Here are few swings from Moustakas. I am only looking at straight fastballs right down the middle of the plate. I found four such swings with different results each time, infield fly ball, outfield fly ball, a single and a double.

4/5/13 - Single (7th inning)


4/5/13 - Double (8th inning)


4/10/13 - Infield pop up (6th inning)


4/20/13 - Flyball out (9th inning)


As I noted this past winter, Mike Moustakas' swing makes him inclined to pop ups. He drops his back elbow early in his swing. A low back elbows normally leads to an extreme upper cut swing. Besides the low back elbow, he is a naturally right handed hitter. His dominant arm will be pulling/leading his swing. Normally, the natural right handers hitting left handed love hitting the low inside pitch, which which can be hit easily with the shoulder down.

To see this for yourself, get in a batting stance and point your elbow down somewhat. Now take some imaginary swings at some pitches at different parts of the plate. Pitches high and outside and low and inside are the most natural to hit. The low outside pitch is tough to reach and the high inside pitch is hit with an extreme up swing. Now try to think of doing it from the opposite side of the plate.

The following run value heat map shows where Moose's results are above and below the league average. All events are added in and it is from the catcher's perspective.


He is good against the high and outside pitch and the low inside pitch.

Pitchers are now noticing he has problems with the high inside pitch and are pounding that part of the plate. Last September, 7.1% of the pitches he saw where inside and high. This season, the number has almost doubled to 13.9%. To further show how pitchers have changed their approach, here is the average pitch location for each pitch he has season over the past 3 seasons.

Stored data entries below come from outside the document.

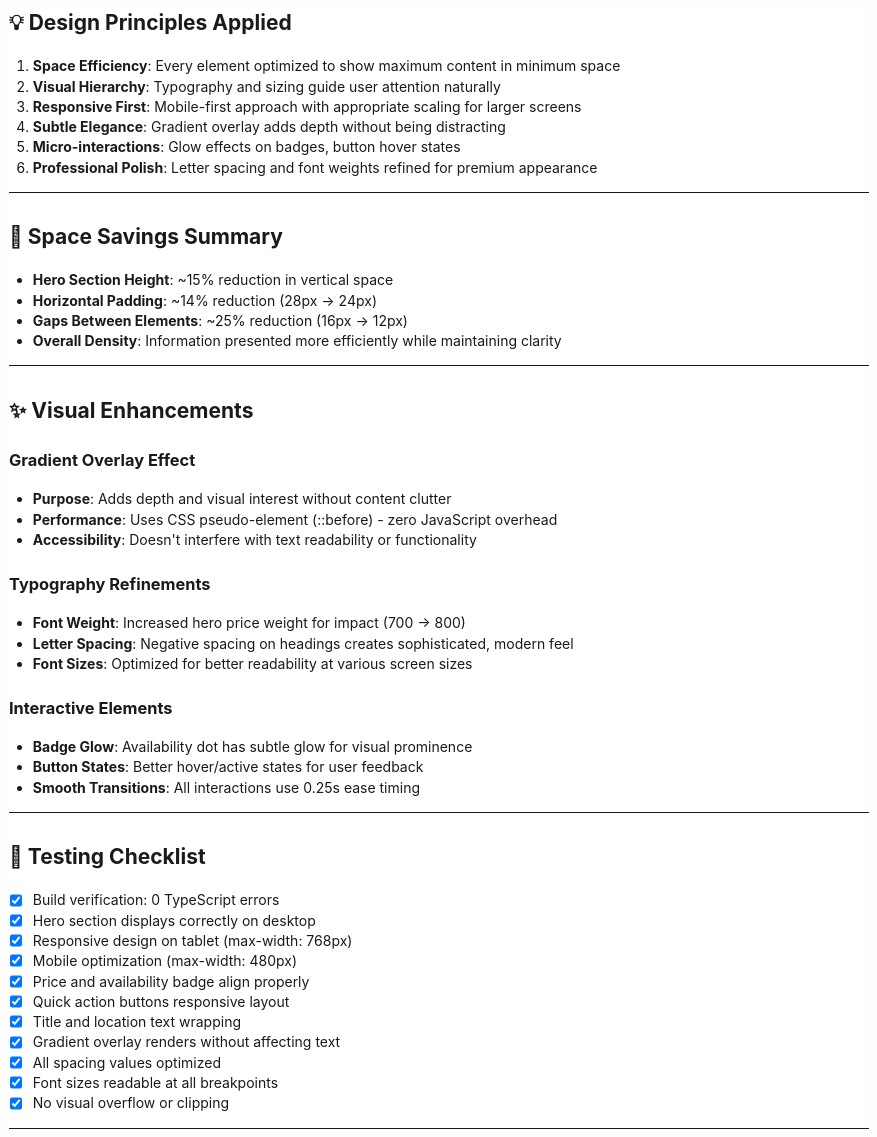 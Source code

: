 
## 💡 Design Principles Applied

1. **Space Efficiency**: Every element optimized to show maximum content in minimum space
2. **Visual Hierarchy**: Typography and sizing guide user attention naturally
3. **Responsive First**: Mobile-first approach with appropriate scaling for larger screens
4. **Subtle Elegance**: Gradient overlay adds depth without being distracting
5. **Micro-interactions**: Glow effects on badges, button hover states
6. **Professional Polish**: Letter spacing and font weights refined for premium appearance

---

## 🎯 Space Savings Summary

- **Hero Section Height**: ~15% reduction in vertical space
- **Horizontal Padding**: ~14% reduction (28px → 24px)
- **Gaps Between Elements**: ~25% reduction (16px → 12px)
- **Overall Density**: Information presented more efficiently while maintaining clarity

---

## ✨ Visual Enhancements

### Gradient Overlay Effect
- **Purpose**: Adds depth and visual interest without content clutter
- **Performance**: Uses CSS pseudo-element (::before) - zero JavaScript overhead
- **Accessibility**: Doesn't interfere with text readability or functionality

### Typography Refinements
- **Font Weight**: Increased hero price weight for impact (700 → 800)
- **Letter Spacing**: Negative spacing on headings creates sophisticated, modern feel
- **Font Sizes**: Optimized for better readability at various screen sizes

### Interactive Elements
- **Badge Glow**: Availability dot has subtle glow for visual prominence
- **Button States**: Better hover/active states for user feedback
- **Smooth Transitions**: All interactions use 0.25s ease timing

---

## 🧪 Testing Checklist

- [x] Build verification: 0 TypeScript errors
- [x] Hero section displays correctly on desktop
- [x] Responsive design on tablet (max-width: 768px)
- [x] Mobile optimization (max-width: 480px)
- [x] Price and availability badge align properly
- [x] Quick action buttons responsive layout
- [x] Title and location text wrapping
- [x] Gradient overlay renders without affecting text
- [x] All spacing values optimized
- [x] Font sizes readable at all breakpoints
- [x] No visual overflow or clipping

--- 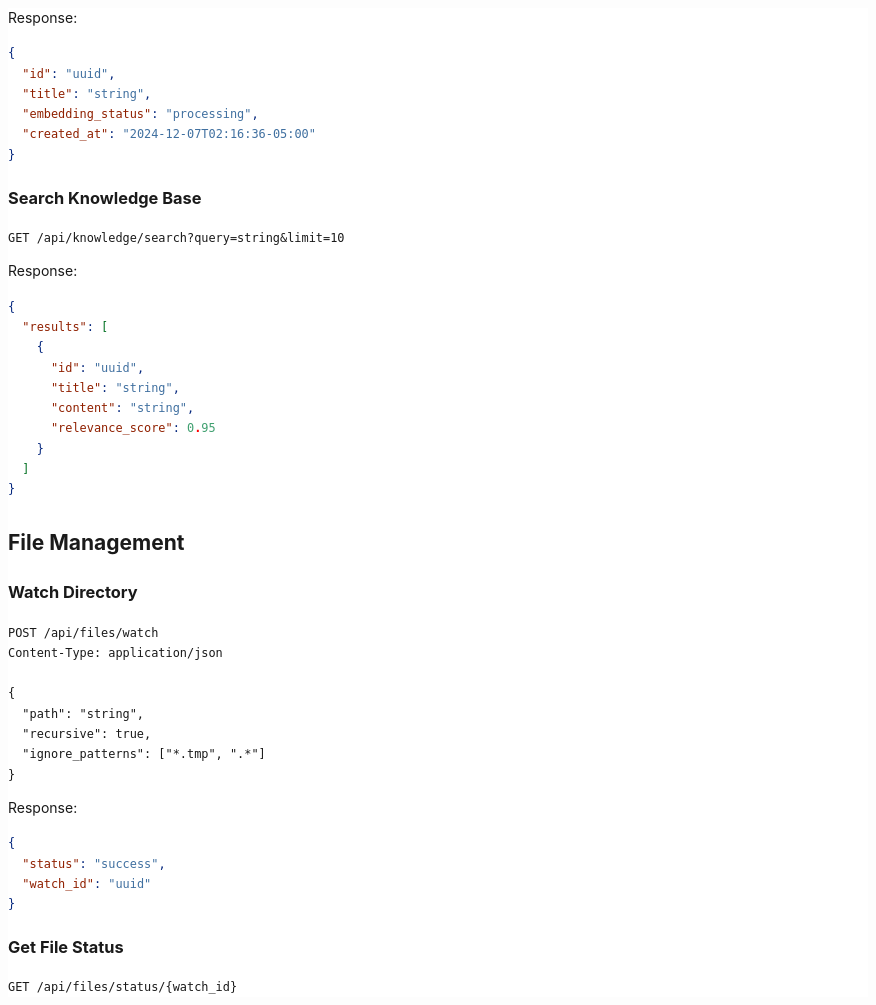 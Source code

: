 Response:
```json
{
  "id": "uuid",
  "title": "string",
  "embedding_status": "processing",
  "created_at": "2024-12-07T02:16:36-05:00"
}
```

### Search Knowledge Base
```http
GET /api/knowledge/search?query=string&limit=10
```

Response:
```json
{
  "results": [
    {
      "id": "uuid",
      "title": "string",
      "content": "string",
      "relevance_score": 0.95
    }
  ]
}
```

## File Management

### Watch Directory
```http
POST /api/files/watch
Content-Type: application/json

{
  "path": "string",
  "recursive": true,
  "ignore_patterns": ["*.tmp", ".*"]
}
```

Response:
```json
{
  "status": "success",
  "watch_id": "uuid"
}
```

### Get File Status
```http
GET /api/files/status/{watch_id}
```
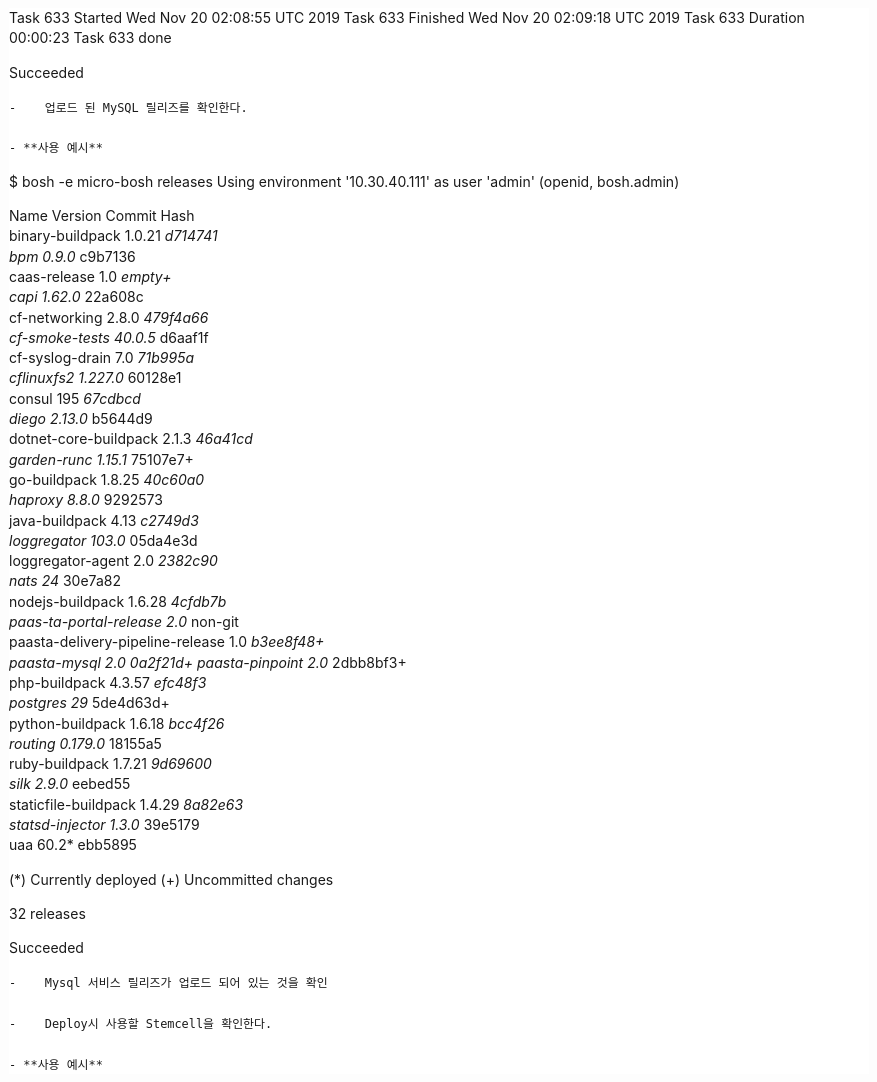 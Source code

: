 Task 633 Started Wed Nov 20 02:08:55 UTC 2019 Task 633 Finished Wed Nov 20 02:09:18 UTC 2019 Task 633 Duration 00:00:23 Task 633 done

Succeeded

```text
-    업로드 된 MySQL 릴리즈를 확인한다.

- **사용 예시**
```

$ bosh -e micro-bosh releases Using environment '10.30.40.111' as user 'admin' \(openid, bosh.admin\)

Name Version Commit Hash  
binary-buildpack 1.0.21 _d714741  
bpm 0.9.0_ c9b7136  
caas-release 1.0 _empty+  
capi 1.62.0_ 22a608c  
cf-networking 2.8.0 _479f4a66  
cf-smoke-tests 40.0.5_ d6aaf1f  
cf-syslog-drain 7.0 _71b995a  
cflinuxfs2 1.227.0_ 60128e1  
consul 195 _67cdbcd  
diego 2.13.0_ b5644d9  
dotnet-core-buildpack 2.1.3 _46a41cd  
garden-runc 1.15.1_ 75107e7+  
go-buildpack 1.8.25 _40c60a0  
haproxy 8.8.0_ 9292573  
java-buildpack 4.13 _c2749d3  
loggregator 103.0_ 05da4e3d  
loggregator-agent 2.0 _2382c90  
nats 24_ 30e7a82  
nodejs-buildpack 1.6.28 _4cfdb7b  
paas-ta-portal-release 2.0_ non-git  
paasta-delivery-pipeline-release 1.0 _b3ee8f48+  
paasta-mysql 2.0 0a2f21d+ paasta-pinpoint 2.0_ 2dbb8bf3+  
php-buildpack 4.3.57 _efc48f3  
postgres 29_ 5de4d63d+  
python-buildpack 1.6.18 _bcc4f26  
routing 0.179.0_ 18155a5  
ruby-buildpack 1.7.21 _9d69600  
silk 2.9.0_ eebed55  
staticfile-buildpack 1.4.29 _8a82e63  
statsd-injector 1.3.0_ 39e5179  
uaa 60.2\* ebb5895

\(\*\) Currently deployed \(+\) Uncommitted changes

32 releases

Succeeded

```text
-    Mysql 서비스 릴리즈가 업로드 되어 있는 것을 확인

-    Deploy시 사용할 Stemcell을 확인한다.

- **사용 예시**
```
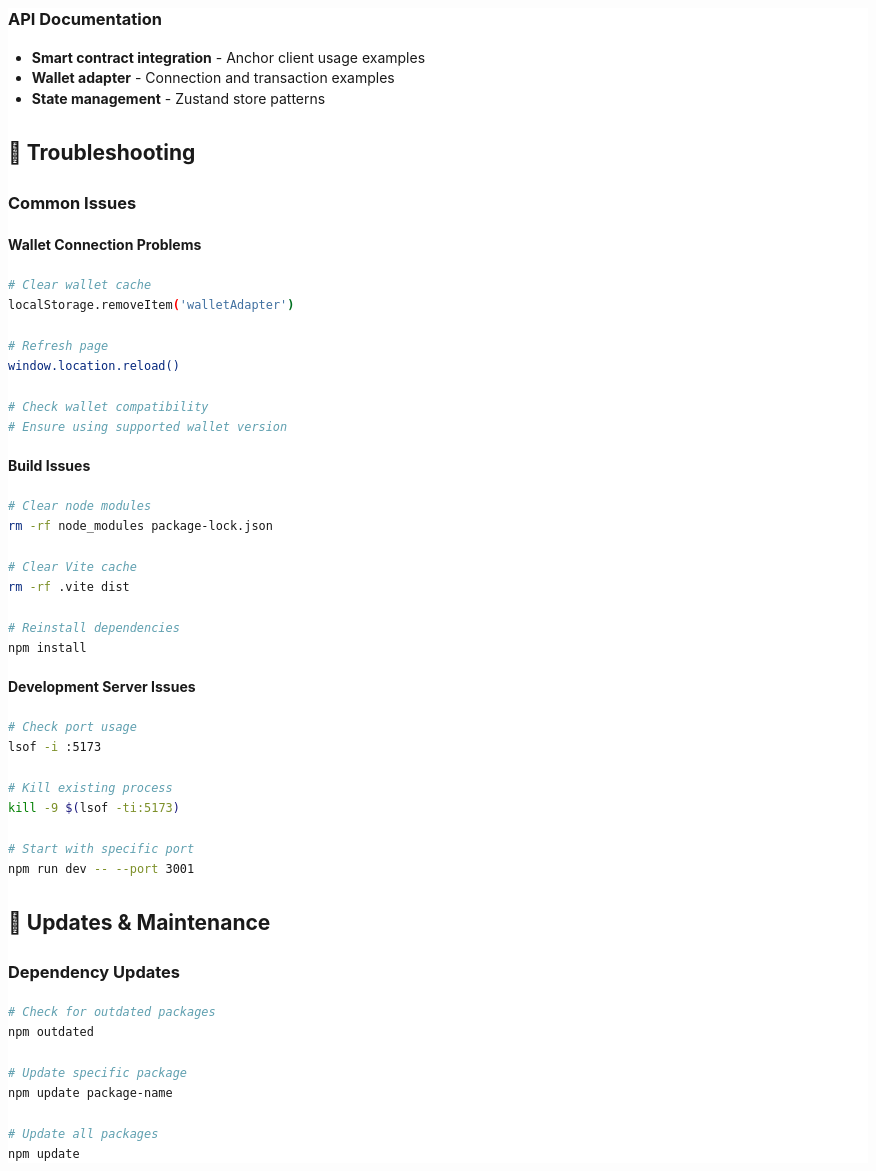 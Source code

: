 ### API Documentation
- **Smart contract integration** - Anchor client usage examples
- **Wallet adapter** - Connection and transaction examples
- **State management** - Zustand store patterns

## 🐛 Troubleshooting

### Common Issues

#### Wallet Connection Problems
```bash
# Clear wallet cache
localStorage.removeItem('walletAdapter')

# Refresh page
window.location.reload()

# Check wallet compatibility
# Ensure using supported wallet version
```

#### Build Issues
```bash
# Clear node modules
rm -rf node_modules package-lock.json

# Clear Vite cache
rm -rf .vite dist

# Reinstall dependencies
npm install
```

#### Development Server Issues
```bash
# Check port usage
lsof -i :5173

# Kill existing process
kill -9 $(lsof -ti:5173)

# Start with specific port
npm run dev -- --port 3001
```

## 🔄 Updates & Maintenance

### Dependency Updates
```bash
# Check for outdated packages
npm outdated

# Update specific package
npm update package-name

# Update all packages
npm update
```
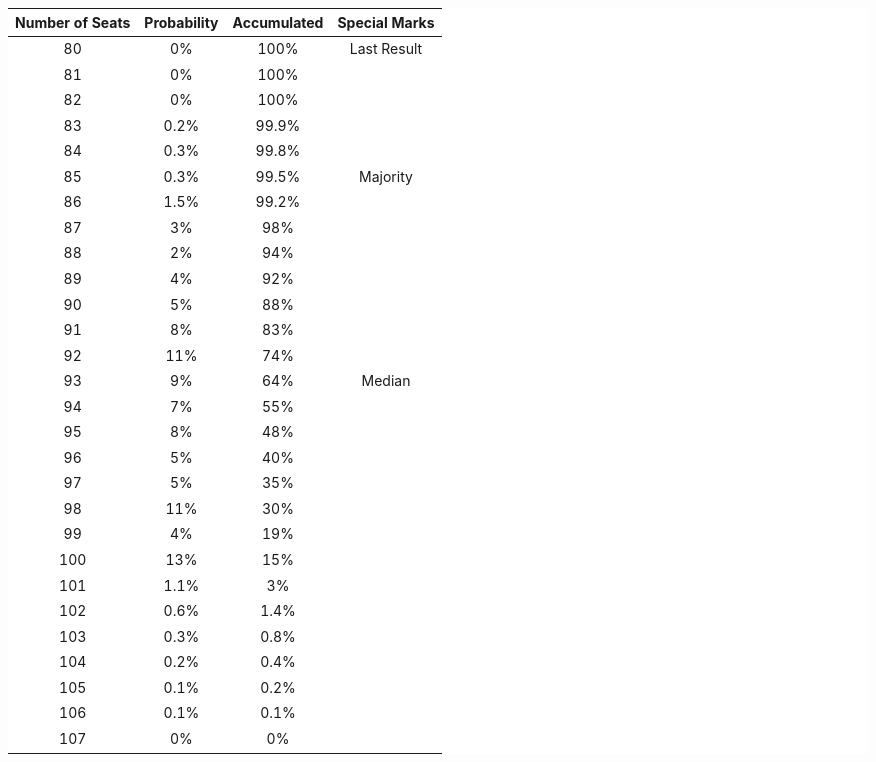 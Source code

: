 
| Number of Seats | Probability | Accumulated | Special Marks |
|:---------------:|:-----------:|:-----------:|:-------------:|
| 80 | 0% | 100% | Last Result |
| 81 | 0% | 100% |  |
| 82 | 0% | 100% |  |
| 83 | 0.2% | 99.9% |  |
| 84 | 0.3% | 99.8% |  |
| 85 | 0.3% | 99.5% | Majority |
| 86 | 1.5% | 99.2% |  |
| 87 | 3% | 98% |  |
| 88 | 2% | 94% |  |
| 89 | 4% | 92% |  |
| 90 | 5% | 88% |  |
| 91 | 8% | 83% |  |
| 92 | 11% | 74% |  |
| 93 | 9% | 64% | Median |
| 94 | 7% | 55% |  |
| 95 | 8% | 48% |  |
| 96 | 5% | 40% |  |
| 97 | 5% | 35% |  |
| 98 | 11% | 30% |  |
| 99 | 4% | 19% |  |
| 100 | 13% | 15% |  |
| 101 | 1.1% | 3% |  |
| 102 | 0.6% | 1.4% |  |
| 103 | 0.3% | 0.8% |  |
| 104 | 0.2% | 0.4% |  |
| 105 | 0.1% | 0.2% |  |
| 106 | 0.1% | 0.1% |  |
| 107 | 0% | 0% |  |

While, not a ton of change, pitchers are going inside quite a bit more with him.

Mike Moustakas's problems come down to a few points. His swing leads to flyballs, specifically infield flyballs. Flyballs are easy outs. A high number of outs leads to horrendous production. Horrendous production is a nice way to describe Moose's season to this point. Until Moose is able to hit with out skying the ball, he is going to continue to struggle.